Problem requirements
Transcribe each record precisely; images stay out.
###
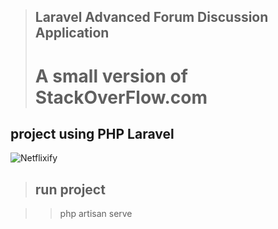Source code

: > ## Laravel Advanced Forum Discussion Application
> # A small version of StackOverFlow.com
project using PHP Laravel
-------------
<img src="https://api.pcloud.com/getpubthumb?code=XZkmCekZr55SLIeBBQS910qNSTSrXLEWChuX&linkpassword=undefined&size=1349x632&crop=0&type=auto" alt="Netflixify">
 
> ## run project

> > php artisan serve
###
Solution
Source code

: > ## Laravel Advanced Forum Discussion Application
> # A small version of StackOverFlow.com
project using PHP Laravel
-------------
<img src="https://api.pcloud.com/getpubthumb?code=XZkmCekZr55SLIeBBQS910qNSTSrXLEWChuX&linkpassword=undefined&size=1349x632&crop=0&type=auto" alt="Netflixify">
 
> ## run project

> > php artisan serve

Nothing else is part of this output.